Court Awards Sanctions After Counsel Instructs Employees to Delete ESI

In Preferred Care Partners Holding Corp., et. al. v. Humana, Inc., 2009 WL 982460 (S.D. Fla. Apr. 9, 2009), U.S. Magistrate Judge Andrea Simonton granted plaintiffs' motion for spoliation sanctions in connection with defendant's deletion of more than 10,000 pages of unproduced electronic documents at the direction of counsel.

Plaintiffs brought this action against defendant to recover damages that it alleged resulted from unsuccessful negotiations to sell plaintiffs' companies (collectively "PCP") to defendant.  The parties began negotiation for the sale and, as part of the due diligence process, PCP permitted defendant to view its sensitive proprietary information under the terms of a confidentiality agreement.  After negotiations failed, PCP alleged defendant breached the confidentiality agreement and used the due diligence information to compete with PCP.

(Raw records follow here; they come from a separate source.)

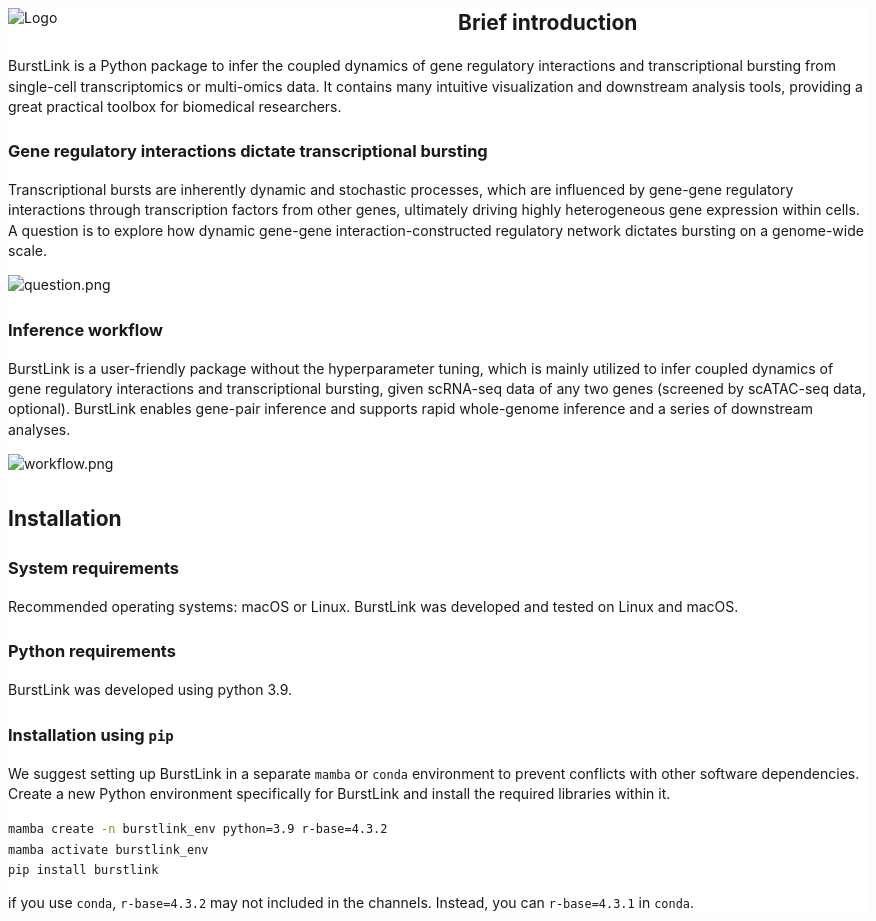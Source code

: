 <img src="https://raw.githubusercontent.com/LiyingZhou12/burstlink/main/docs/_static/image/logo.png" alt="Logo" width="450" align="left" />            











## Brief introduction
BurstLink is a Python package to infer the coupled dynamics of gene regulatory interactions and transcriptional bursting from single-cell transcriptomics or multi-omics data.
It contains many intuitive visualization and downstream analysis tools, providing a great practical toolbox for biomedical researchers.

### Gene regulatory interactions dictate transcriptional bursting
Transcriptional bursts are inherently dynamic and stochastic processes, which are influenced by gene-gene regulatory interactions through transcription factors from other genes, ultimately driving highly heterogeneous gene expression within cells.  A question is to explore how dynamic gene-gene interaction-constructed regulatory network dictates bursting on a genome-wide scale. 

<img src="https://raw.githubusercontent.com/LiyingZhou12/burstlink/main/docs/_static/image/question.png" alt="question.png" width="850"/>

### Inference workflow 
BurstLink is a user-friendly package without the hyperparameter tuning, which is mainly utilized to infer coupled dynamics of gene regulatory interactions and transcriptional bursting, given scRNA-seq data of any two genes (screened by scATAC-seq data, optional). BurstLink enables gene-pair inference and supports rapid whole-genome inference and a series of downstream analyses.

<img src="https://raw.githubusercontent.com/LiyingZhou12/burstlink/main/docs/_static/image/workflow.png" alt="workflow.png" width="850"/>

## Installation
### System requirements
Recommended operating systems: macOS or Linux. BurstLink was developed and tested on Linux and macOS.
### Python requirements
BurstLink was developed using python 3.9.
### Installation using `pip`
We suggest setting up BurstLink in a separate `mamba` or `conda` environment to prevent conflicts with other software dependencies. Create a new Python environment specifically for BurstLink and install the required libraries within it.

```bash
mamba create -n burstlink_env python=3.9 r-base=4.3.2
mamba activate burstlink_env
pip install burstlink
```
if you use `conda`, `r-base=4.3.2` may not included in the channels. Instead, you can `r-base=4.3.1` in `conda`.
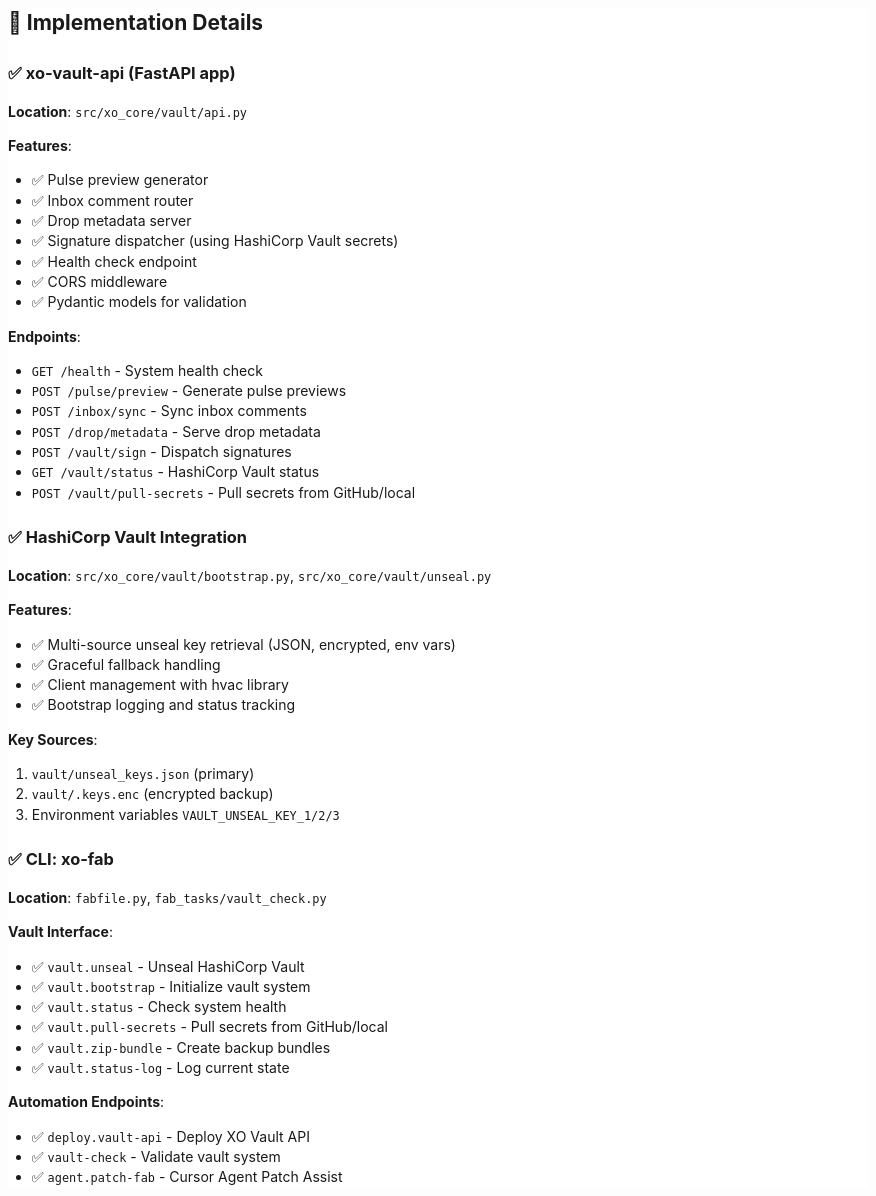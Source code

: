 ## 🧾 Implementation Details

### ✅ xo-vault-api (FastAPI app)

**Location**: `src/xo_core/vault/api.py`

**Features**:
- ✅ Pulse preview generator
- ✅ Inbox comment router  
- ✅ Drop metadata server
- ✅ Signature dispatcher (using HashiCorp Vault secrets)
- ✅ Health check endpoint
- ✅ CORS middleware
- ✅ Pydantic models for validation

**Endpoints**:
- `GET /health` - System health check
- `POST /pulse/preview` - Generate pulse previews
- `POST /inbox/sync` - Sync inbox comments
- `POST /drop/metadata` - Serve drop metadata
- `POST /vault/sign` - Dispatch signatures
- `GET /vault/status` - HashiCorp Vault status
- `POST /vault/pull-secrets` - Pull secrets from GitHub/local

### ✅ HashiCorp Vault Integration

**Location**: `src/xo_core/vault/bootstrap.py`, `src/xo_core/vault/unseal.py`

**Features**:
- ✅ Multi-source unseal key retrieval (JSON, encrypted, env vars)
- ✅ Graceful fallback handling
- ✅ Client management with hvac library
- ✅ Bootstrap logging and status tracking

**Key Sources**:
1. `vault/unseal_keys.json` (primary)
2. `vault/.keys.enc` (encrypted backup)
3. Environment variables `VAULT_UNSEAL_KEY_1/2/3`

### ✅ CLI: xo-fab

**Location**: `fabfile.py`, `fab_tasks/vault_check.py`

**Vault Interface**:
- ✅ `vault.unseal` - Unseal HashiCorp Vault
- ✅ `vault.bootstrap` - Initialize vault system
- ✅ `vault.status` - Check system health
- ✅ `vault.pull-secrets` - Pull secrets from GitHub/local
- ✅ `vault.zip-bundle` - Create backup bundles
- ✅ `vault.status-log` - Log current state

**Automation Endpoints**:
- ✅ `deploy.vault-api` - Deploy XO Vault API
- ✅ `vault-check` - Validate vault system
- ✅ `agent.patch-fab` - Cursor Agent Patch Assist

Approximately two months after the close of discovery and one month prior to trial, defendant's employees discovered 10,000 pages of due diligence documents on their computers that should have been destroyed pursuant to the confidentiality agreement.  Defendant's lawyers instructed the employees to delete the electronic versions and print copies of the documents. The hard copies were then belatedly sent to plaintiffs who sought sanctions for both the alleged "document dump" and for defendant's destruction of electronic documents.

The court granted plaintiffs' motion, in part, ruling that defendant's counsel exercised bad judgment and breached defendant's discovery obligation to preserve evidence.  The court further found that defendant's discovery conduct left the impression that there may have been additional documents that it overlooked and failed to turn over.  The court ruled that plaintiffs were permitted to conduct a forensic examination of defendant's backup system for the purpose of verifying that the backup system maintains complete copies of all emails such that any purged emails would remain on the system, and that all emails were produced.  Both plaintiffs' and defendant's counsel were ordered to coordinate for the purpose of retrieving any information, including metadata, attachments or documents in their native format which were deleted pursuant to defendant's counsel's instructions.

In addition to permitting plaintiffs' additional discovery pertaining to the new information raised by defendant's supplemental production of documents, the court awarded monetary sanctions as a consequence of defendant's grossly negligent discovery conduct, including reasonable attorney's fees associated with plaintiffs' supplemental discovery and the cost and attorney's fees incurred in connection with its sanctions motion.